Cumhurbaşkanı Recep Tayyip Erdoğan'ın eşi Emine Erdoğan, toplumsal cinsiyet adaletinin her yerde izini sürdüklerini belirterek, "Hal böyleyken, ulusal ve uluslararası düzlemde kadınlarımız ne yazık ki çok büyük sınamalarla karşı karşıya kalıyor. Oryantalist algılarla mücadele, bunların başında geliyor.

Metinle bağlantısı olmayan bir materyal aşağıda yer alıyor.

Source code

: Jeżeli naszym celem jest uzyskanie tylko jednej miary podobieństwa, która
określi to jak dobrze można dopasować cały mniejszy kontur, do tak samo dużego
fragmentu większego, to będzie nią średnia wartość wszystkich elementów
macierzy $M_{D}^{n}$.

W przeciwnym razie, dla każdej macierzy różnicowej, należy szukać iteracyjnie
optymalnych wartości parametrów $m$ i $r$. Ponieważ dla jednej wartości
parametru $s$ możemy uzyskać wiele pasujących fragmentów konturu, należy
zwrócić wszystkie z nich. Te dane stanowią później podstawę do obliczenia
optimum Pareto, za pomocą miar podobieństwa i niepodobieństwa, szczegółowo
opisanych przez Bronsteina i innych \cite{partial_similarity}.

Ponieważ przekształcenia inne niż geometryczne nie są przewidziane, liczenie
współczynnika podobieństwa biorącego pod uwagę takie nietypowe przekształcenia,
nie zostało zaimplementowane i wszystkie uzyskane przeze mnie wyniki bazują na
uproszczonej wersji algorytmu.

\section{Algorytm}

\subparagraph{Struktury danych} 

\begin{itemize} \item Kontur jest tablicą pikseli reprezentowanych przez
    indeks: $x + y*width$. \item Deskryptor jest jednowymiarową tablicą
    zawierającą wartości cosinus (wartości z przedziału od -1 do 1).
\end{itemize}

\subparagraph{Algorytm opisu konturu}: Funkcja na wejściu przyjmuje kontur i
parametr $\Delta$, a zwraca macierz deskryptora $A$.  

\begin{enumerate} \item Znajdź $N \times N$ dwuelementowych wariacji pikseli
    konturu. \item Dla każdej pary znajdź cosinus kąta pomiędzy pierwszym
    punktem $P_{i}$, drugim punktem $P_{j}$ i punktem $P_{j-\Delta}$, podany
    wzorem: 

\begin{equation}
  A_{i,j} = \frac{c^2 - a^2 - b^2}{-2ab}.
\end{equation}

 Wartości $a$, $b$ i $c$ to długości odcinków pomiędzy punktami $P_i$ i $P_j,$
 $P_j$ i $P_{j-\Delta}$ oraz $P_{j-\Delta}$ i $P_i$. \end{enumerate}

Özellikle Müslüman kadınları kuşatan bu yanlış algılara karşı teyakkuzda olmamız gerekiyor." dedi.
Erdoğan, Üsküdar Belediyesi tarafından Adile Sultan Sarayı'nda düzenlenen "İz Bırakan Kadınlar Zirvesi"nin açılışında, yaşadığı zamana mühürlerini vurmuş güçlü kadınlarla 8 Mart Dünya Kadınlar Günü vesilesiyle bir arada olduklarını söyledi.
Böyle günlerin, kadınların sorunlarını konuşmaya olduğu kadar, onların cesaret ve örnekliğini, toplumun dikkatine sunmaya da vesile olduğunu aktaran Erdoğan, geçmişten bugüne, şahsiyeti ve kişiliğiyle hafızalarda iz bırakan nice kadının yollarını aydınlattığını ifade etti.

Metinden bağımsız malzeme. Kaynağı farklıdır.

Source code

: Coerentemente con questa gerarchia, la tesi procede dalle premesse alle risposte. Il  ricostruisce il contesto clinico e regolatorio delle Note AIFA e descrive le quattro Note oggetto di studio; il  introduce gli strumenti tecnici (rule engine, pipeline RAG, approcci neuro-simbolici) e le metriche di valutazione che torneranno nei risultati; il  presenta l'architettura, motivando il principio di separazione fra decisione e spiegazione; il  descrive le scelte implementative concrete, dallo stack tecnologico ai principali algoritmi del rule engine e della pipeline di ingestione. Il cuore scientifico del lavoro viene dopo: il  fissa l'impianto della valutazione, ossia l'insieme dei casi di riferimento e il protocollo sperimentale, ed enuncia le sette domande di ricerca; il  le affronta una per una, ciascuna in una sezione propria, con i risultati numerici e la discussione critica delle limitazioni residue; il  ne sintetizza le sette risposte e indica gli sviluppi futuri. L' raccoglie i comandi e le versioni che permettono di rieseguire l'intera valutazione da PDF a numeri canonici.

Erdoğan, "Hazreti Sare'den Hacer'e, Asiye'den Meryem'e, Hatice'den Aişe'ye, nice cevhere rastlıyoruz bu yolda. Kimisi mücadelesiyle, kimisi ilmiyle, kimisi teslimiyet ve tevekkülüyle bize ayna olmaktalar. Her yıl hacda sadece kadınlar değil, tüm Müslümanlar Hazreti Hacer'in bıraktığı izden giderek, onun hatırasını yad ediyor." dedi.

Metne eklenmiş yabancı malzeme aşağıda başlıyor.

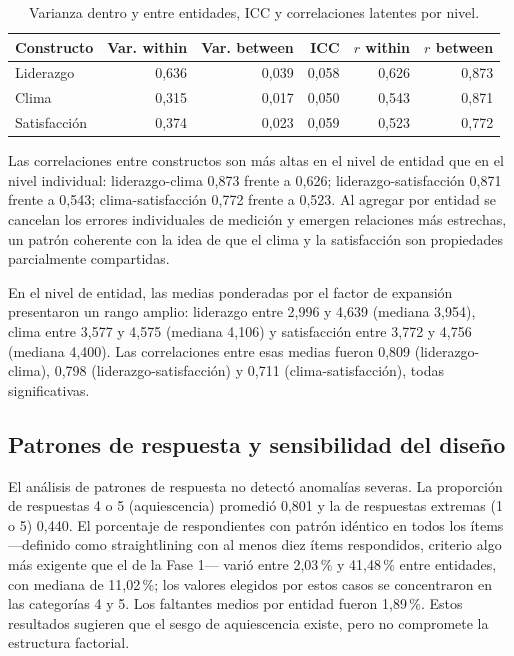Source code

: \documentclass[11pt,a4paper]{article}
\begin{document}
\begin{table}[htbp]
\centering
\caption{Varianza dentro y entre entidades, ICC y correlaciones latentes por nivel.}
\label{tab:multinivel}
\small
\begin{tabular}{@{}lrrrrr@{}}
\toprule
Constructo & Var. within & Var. between & ICC & $r$ within & $r$ between \\
\midrule
Liderazgo & 0,636 & 0,039 & 0,058 & 0,626 & 0,873 \\
Clima & 0,315 & 0,017 & 0,050 & 0,543 & 0,871 \\
Satisfacción & 0,374 & 0,023 & 0,059 & 0,523 & 0,772 \\
\bottomrule
\end{tabular}
\end{table}

Las correlaciones entre constructos son más altas en el nivel de entidad que en el nivel
individual: liderazgo-clima 0,873 frente a 0,626; liderazgo-satisfacción 0,871 frente a
0,543; clima-satisfacción 0,772 frente a 0,523. Al agregar por entidad se cancelan los
errores individuales de medición y emergen relaciones más estrechas, un patrón coherente con
la idea de que el clima y la satisfacción son propiedades parcialmente compartidas.

En el nivel de entidad, las medias ponderadas por el factor de expansión presentaron un
rango amplio: liderazgo entre 2,996 y 4,639 (mediana 3,954), clima entre 3,577 y 4,575
(mediana 4,106) y satisfacción entre 3,772 y 4,756 (mediana 4,400). Las correlaciones entre
esas medias fueron 0,809 (liderazgo-clima), 0,798 (liderazgo-satisfacción) y 0,711
(clima-satisfacción), todas significativas.

\subsection{Patrones de respuesta y sensibilidad del diseño}\label{sec:sens}

El análisis de patrones de respuesta no detectó anomalías severas. La proporción de
respuestas 4 o 5 (aquiescencia) promedió 0,801 y la de respuestas extremas (1 o 5) 0,440.
El porcentaje de respondientes con patrón idéntico en todos los ítems —definido como
straightlining con al menos diez ítems respondidos, criterio algo más exigente que el de la
Fase 1— varió entre 2,03\,\% y 41,48\,\% entre
entidades, con mediana de 11,02\,\%; los valores elegidos por estos casos se concentraron en
las categorías 4 y 5. Los faltantes medios por entidad fueron 1,89\,\%. Estos resultados
sugieren que el sesgo de aquiescencia existe, pero no compromete la estructura factorial.
\end{document}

Yine bu tarih yolculuğunda, dünyanın ilk üniversitesini kuran Fatıma El-Fihri ile karşılaştıklarını dile getiren Erdoğan, şöyle devam etti:
"Farklı coğrafyalarda, Roza Parks'ları görüyoruz. Amerikan tarihinin en önemli sivil haklar mevzuatına vesile olan kararlı bir duruşla tanışıyoruz. İz bırakmak için önce bir yolda yürümek gerekiyor. Yolun çilesine aldırmadan koşmak gerekiyor. Mahinur Özdemir, Avrupa'nın ilk başörtülü vekili olarak, daha önce kimsenin yürümediği zahmetli bir yolda yürüyerek iz bıraktı. Fatma el-Abed, Halep'te yaşanan dramı, kör ve sağır dünyaya gösterme cehdiyle iz bıraktı. Hollanda'nın ilk başörtülü avukatı Famile Arslan, kararlı mücadelesiyle Avrupa'da bir vicdan terazisi kurdu. Tevekkül Kerman, bir kadın aktivist olarak hayatıyla, cesaretin, kararlılığın ve hürriyetin şiirini yazdı. Samia Raheel Gaazi, Pakistan İslami Şurası'nın tek kadın üyesi olarak, erkek egemen bir gelenekte, nice mücadeleler verdi kim bilir. Birsen Başar, azmiyle engelleri aşan kardeşimiz. Yaşamın tüm zorluklarına rağmen, üç kitap kaleme alarak, yürüdüğü yolda iz bırakan kızımız. Safiye Bayat, 15 Temmuz'da 'Vatan mücadelesi beklemez' diyerek, sokağa çıktı. Hainlerin kurduğu tuzağı, cesaretiyle bozdu. Gazi Ayla Kasarcı, 15 Temmuz Şehitler Köprüsü'nde, güçlü bir yüreğin, tanklardan da demir silahlardan da kuvvetli olduğunu bize öğretti. Millet olmayı biz onlardan öğrendik."
"Savaşlarda en çok kadınlar mağdur"
Erdoğan, yine, savaşlarda en çok kadınların mağdur olduğuna, Türkiye'de misafir edilen 3 milyon mültecinin çoğunluğunun kadın ve çocuklardan oluştuğuna dikkati çekerek, "Aynı şekilde profesyonel hayatta kendine bir yer edinmiş kadınlar, cam tavan engeli nedeniyle kariyerlerinde yükselemiyorlar. Ve elbette şiddet, tüm dünyada en çok kadınları vuruyor. Türkiye'de bu alanda Cumhurbaşkanımızla birlikte yürüttüğümüz bir kampanya var. 'Kadına şiddet, insanlığa ihanettir.' sloganıyla, şiddete karşı etkin şekilde mücadele ederken, toplumsal farkındalığı da artırmayı hedefliyoruz." diye konuştu.